Based on the aforesaid allegations, plaintiff seek a declaratory judgment: (1) requiring defendants to undertake commercially reasonable efforts to market for sale at commercially reasonable prices units that are either are (a) currently rented to tenants at the expiration of the existing leases for such units; (b) upon vacatur by current occupants; or (c) upon reversion of deeds that were owned by Garg and conveyed to relatives for less than fair market value; (2) compelling defendants to produce financial reports for the Condominium and records demonstrating income received and payments made by the Condominium; (3) compelling defendants to tender all revenue from the T-Mobile antenna lease and directing an accounting of the rental income received from the T-Mobile lease, as well as providing copies of any documentation and contracts entered into with T-Mobile; (4) directing defendants to pay the open water and sewage bill; (5) directing defendants to cease and desist in threatening to take away plaintiffs' storage units and/or restoring plaintiffs' ownership of their respective storage units that were seized by defendants; (5) directing defendants to apply for a tax certiorari for the building in order to reclassify its tax class for the benefit of the Condominium and its unit owners; (6) voiding the deed dated July 21, 2008 and restoring the ownership of parking space P10 to Garg; (7) ordering defendants to remove all monetary and non-monetary violations against the Condominium currently pending with city and state departments; (8) directing defendants to cease their storage of refuse in the area within common elements of the building; (9) directing defendants to pay outstanding water charges that have been transferred to the City of New York as a tax lien for which defendants have improperly shifted the liability to plaintiffs; and (10) directing the New York City Department of Finance Office of the City Register, Kings County, to rescind all common charge liens placed by the Board against plaintiffs' units and deem them to be a nullity.
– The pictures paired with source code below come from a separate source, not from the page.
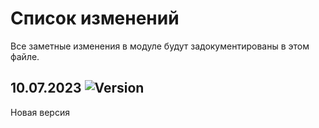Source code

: # Список изменений

Все заметные изменения в модуле будут задокументированы в этом файле.



## 10.07.2023 ![Version](https://img.shields.io/badge/version-v6.3.0-blue)

Новая версия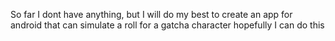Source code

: So far I dont have anything, but I will do my best to create an app for android that can simulate a roll for a gatcha character
hopefully I can do this
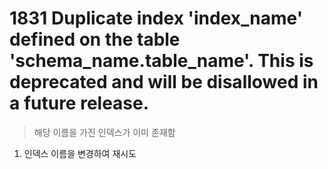 1831 Duplicate index 'index_name' defined on the table 'schema_name.table_name'. This is deprecated and will be disallowed in a future release.
===
>해당 이름을 가진 인덱스가 이미 존재함

1. 인덱스 이름을 변경하여 재시도
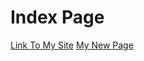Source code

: <html>
  <head></head>
  <body>
    <h1>Index Page</h1>
    <a href="https://google.com"
    target="_blank">Link To My Site</a>
    <a href="./my-new-page.html">My New Page</a>
  </body>
</html><!doctype html>

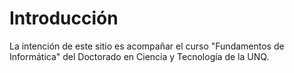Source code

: <style>
.page-header {
    padding-bottom: 50px;
}
</style>

# Introducción
La intención de este sitio es acompañar el curso "Fundamentos de Informática" del Doctorado en Ciencia y Tecnología de la UNQ.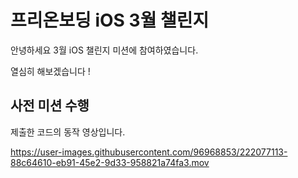 # 프리온보딩 iOS 3월 챌린지
안녕하세요 3월 iOS 챌린지 미션에 참여하였습니다.


열심히 해보겠습니다 !



## 사전 미션 수행
제출한 코드의 동작 영상입니다.

https://user-images.githubusercontent.com/96968853/222077113-88c64610-eb91-45e2-9d33-958821a74fa3.mov

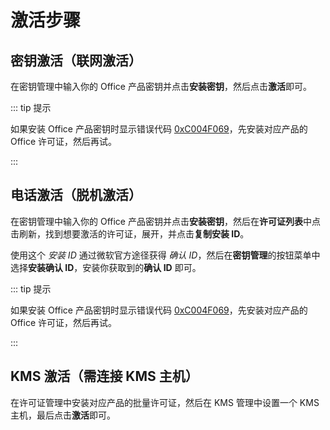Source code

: # 激活步骤

## 密钥激活（联网激活）

在密钥管理中输入你的 Office 产品密钥并点击**安装密钥**，然后点击**激活**即可。

::: tip 提示

如果安装 Office 产品密钥时显示错误代码 [0xC004F069](/zh-tw/faq/activation.md#_0xc004f069)，先安装对应产品的 Office 许可证，然后再试。

:::

## 电话激活（脱机激活）

在密钥管理中输入你的 Office 产品密钥并点击**安装密钥**，然后在**许可证列表**中点击刷新，找到想要激活的许可证，展开，并点击**复制安装 ID**。

使用这个 *安装 ID* 通过微软官方途径获得 *确认 ID*，然后在**密钥管理**的按钮菜单中选择**安装确认 ID**，安装你获取到的**确认 ID** 即可。

::: tip 提示

如果安装 Office 产品密钥时显示错误代码 [0xC004F069](/zh-tw/faq/activation.md#_0xc004f069)，先安装对应产品的 Office 许可证，然后再试。

:::

## KMS 激活（需连接 KMS 主机）

在许可证管理中安装对应产品的批量许可证，然后在 KMS 管理中设置一个 KMS 主机，最后点击**激活**即可。
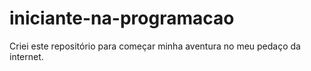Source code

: # iniciante-na-programacao

Criei este repositório para começar minha aventura no meu pedaço da internet.
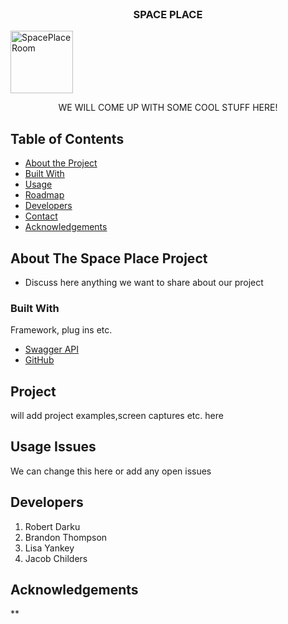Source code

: <!-- PROJECT LOGO -->
<br />
<p align="center">
  <h3 align="center">SPACE PLACE</h3>
<a href="SpaceRoom.png">
    <img src="SpaceRoom.png" alt="SpacePlaceRoom" width="100" height="100">  <!--images here for space place project--->
  </a>
  <p align="center">
    WE WILL COME UP WITH SOME COOL STUFF HERE!
    <br />
  </p>
</p>

<!-- TABLE OF CONTENTS -->
## Table of Contents

* [About the Project](#About_The_Space_Place_Project)
* [Built With](#built-with)
* [Usage](#usage)
* [Roadmap](#roadmap)
* [Developers](#developers)
* [Contact](#contact)
* [Acknowledgements](#acknowledgements)

<!-- ABOUT THE PROJECT -->
## About The Space Place Project
* Discuss here anything we want to share about our project

### Built With
Framework, plug ins etc.
* [Swagger API](https://getbootstrap.com)
* [GitHub](https://github.com)

<!-- PROJECT EXAMPLES -->
## Project
will add project examples,screen captures etc. here

<!-- OPEN ISSUES -->
## Usage Issues
We can change this here or add any open issues

<!-- DEVELOPERS -->
## Developers
1. Robert Darku
2. Brandon Thompson
3. Lisa Yankey
4. Jacob Childers


<!-- ACKNOWLEDGEMENTS -->
## Acknowledgements
** 


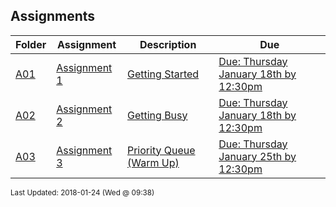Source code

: ## Assignments
| Folder | Assignment | Description | Due|
 | ------------|------------|------------|------------|
 | [A01](./A03) | [ Assignment 1 ](./A03) | [ Getting Started](./A03) | [Due: Thursday January 18th by 12:30pm](./A03) |
 | [A02](./A03) | [ Assignment 2 ](./A03) | [ Getting Busy](./A03) | [Due: Thursday January 18th by 12:30pm](./A03) |
 | [A03](./A03) | [ Assignment 3 ](./A03) | [ Priority Queue (Warm Up)](./A03) | [Due: Thursday January 25th by 12:30pm](./A03) |

<sup>Last Updated: 2018-01-24 (Wed @ 09:38)</sup>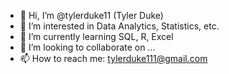 - 👋 Hi, I’m @tylerduke11 (Tyler Duke)
- 👀 I’m interested in Data Analytics, Statistics, etc.
- 🌱 I’m currently learning SQL, R, Excel
- 💞️ I’m looking to collaborate on ...
- 📫 How to reach me: tylerduke111@gmail.com

<!---
tylerduke11/tylerduke11 is a ✨ special ✨ repository because its `README.md` (this file) appears on your GitHub profile.
You can click the Preview link to take a look at your changes.
--->
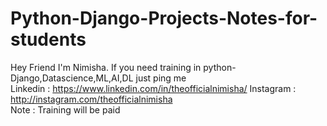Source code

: # Python-Django-Projects-Notes-for-students
Hey Friend I'm Nimisha. 
If you need training in python-Django,Datascience,ML,AI,DL just ping me   
Linkedin : https://www.linkedin.com/in/theofficialnimisha/ 
Instagram : http://instagram.com/theofficialnimisha   
Note : Training will be paid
On December 3, 2020, the Board filed an answer setting forth various affirmative defenses, including lack of standing and lack of capacity, as well as a counterclaim for indemnification. On December 7, 2020, the Garg defendants filed an answer interposing affirmative defenses, which include statute of limitations, lack of capacity and lack of standing, in addition to counterclaims against plaintiffs and cross-claims against the Board seeking: 1) reimbursement for their payment of property maintenance expenses due to the failure of plaintiffs to pay and the Board's failure to collect common charges, 2) compensation for Rosa in quantum meruit for her management of the Condominium and 3) appointment of a temporary receiver.

Discussion

"The proponent of a summary judgment motion must make a prima facie showing of entitlement to judgment as a matter of law, tendering sufficient evidence to eliminate any material issues of fact from the case. Failure to make such a showing requires denial of the motion, regardless of the sufficiency of the opposing papers" (Winegrad v New York Univ. Med. Ctr., 64 N.Y.2d 851, 853 [1985][internal citations omitted]; Junger v John V. Dinan Assoc, Inc., 164 A.D.3d 1428 [2d Dept 2018]). The court finds plaintiffs have not established entitlement to judgment as a matter of law as the motion is supported only by three duplicative affidavits by each plaintiff which do little more than parrot the allegations of the complaint (see Mason v Simmons, 139 A.D.2d 880, 881 [3d Dept 1988]). Moreover, absolutely no discovery has been undertaken in this action, including the filing of a preliminary conference/case scheduling order, making the instant motion for summary judgment premature (see Gruenfeld v City of New Rochelle, 72 A.D.3d 1025 [2d Dept 2010]). At any rate, plaintiffs' motion for summary judgment must be denied as the complaint is subject to dismissal.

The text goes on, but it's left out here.